> Assignment
Your task is to extract every entry that follows word for word while excluding the pictures.

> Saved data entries

▬▬▬▬▬▬▬▬▬▬

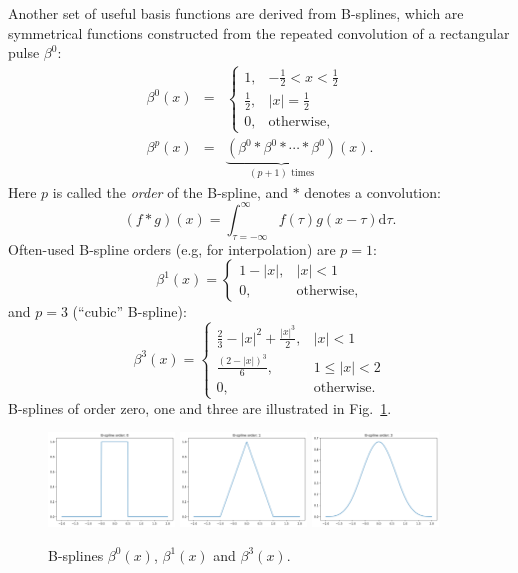 \documentclass[10pt,twoside]{book}
\begin{document}
Another set of useful basis functions are derived from B-splines, which are symmetrical functions constructed from the repeated convolution of a rectangular pulse $\beta^0$:
\begin{eqnarray*}
\beta^0( x ) 
& = &
\left\{
\begin{array}{ll}
1, & -\frac{1}{2} < x < \frac{1}{2} \\
\frac{1}{2}, & | x | = \frac{1}{2} \\
0, & \text{otherwise,}
\end{array}
\right. \\
\beta^p( x ) 
& = & 
\underbrace{
\left(
\beta^0 \ast \beta^0 \ast \cdots \ast \beta^0
\right)
}_{(p+1) \text{ times}}
(x)
.
\end{eqnarray*}
Here $p$ is called the \emph{order} of the B-spline, and 
$\ast$ denotes a convolution:
$$
\left( f \ast g \right) (x ) = \int_{\tau = -\infty}^{\infty} f( \tau ) g( x - \tau ) \mathrm{d}\tau
.
$$
Often-used B-spline orders (e.g, for interpolation) are $p=1$:
$$
\beta^1(x) 
= 
\left\{
\begin{array}{ll}
1 - |x|, & | x | < 1 \\
0, & \text{otherwise,}
\end{array}
\right.
$$
and $p=3$ (``cubic'' B-spline):
$$
\beta^3(x) 
= 
\left\{
\begin{array}{ll}
\frac{2}{3} - |x|^2 + \frac{|x|^3}{2}, & | x | < 1 \\
\frac{(2 - |x|)^3}{6}, & 1 \leq |x| < 2 \\
0, & \text{otherwise.}
\end{array}
\right.
$$
B-splines of order zero, one and three are illustrated in Fig.~\ref{fig:Bsplines}.

\begin{figure}
  \centering
  \includegraphics[width=0.3\textwidth]{BSpline_order0}
  \hfill
  \includegraphics[width=0.3\textwidth]{BSpline_order1}
  \hfill
  \includegraphics[width=0.3\textwidth]{BSpline_order3}
  \caption{B-splines $\beta^0( x )$, $\beta^1( x )$ and $\beta^3( x )$.}
  \label{fig:Bsplines}
\end{figure}
\end{document}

▬▬▬▬▬▬▬▬▬▬

> Answer below
 \documentclass[10pt,twoside]{book}
\begin{document}
Another set of useful basis functions are derived from B-splines, which are symmetrical functions constructed from the repeated convolution of a rectangular pulse $\beta^0$:
\begin{eqnarray*}
\beta^0( x ) 
& = &
\left\{
\begin{array}{ll}
1, & -\frac{1}{2} < x < \frac{1}{2} \\
\frac{1}{2}, & | x | = \frac{1}{2} \\
0, & \text{otherwise,}
\end{array}
\right. \\
\beta^p( x ) 
& = & 
\underbrace{
\left(
\beta^0 \ast \beta^0 \ast \cdots \ast \beta^0
\right)
}_{(p+1) \text{ times}}
(x)
.
\end{eqnarray*}
Here $p$ is called the \emph{order} of the B-spline, and 
$\ast$ denotes a convolution:
$$
\left( f \ast g \right) (x ) = \int_{\tau = -\infty}^{\infty} f( \tau ) g( x - \tau ) \mathrm{d}\tau
.
$$
Often-used B-spline orders (e.g, for interpolation) are $p=1$:
$$
\beta^1(x) 
= 
\left\{
\begin{array}{ll}
1 - |x|, & | x | < 1 \\
0, & \text{otherwise,}
\end{array}
\right.
$$
and $p=3$ (``cubic'' B-spline):
$$
\beta^3(x) 
= 
\left\{
\begin{array}{ll}
\frac{2}{3} - |x|^2 + \frac{|x|^3}{2}, & | x | < 1 \\
\frac{(2 - |x|)^3}{6}, & 1 \leq |x| < 2 \\
0, & \text{otherwise.}
\end{array}
\right.
$$
B-splines of order zero, one and three are illustrated in Fig.~\ref{fig:Bsplines}.

\begin{figure}
  \centering
  \includegraphics[width=0.3\textwidth]{BSpline_order0}
  \hfill
  \includegraphics[width=0.3\textwidth]{BSpline_order1}
  \hfill
  \includegraphics[width=0.3\textwidth]{BSpline_order3}
  \caption{B-splines $\beta^0( x )$, $\beta^1( x )$ and $\beta^3( x )$.}
  \label{fig:Bsplines}
\end{figure}
\end{document}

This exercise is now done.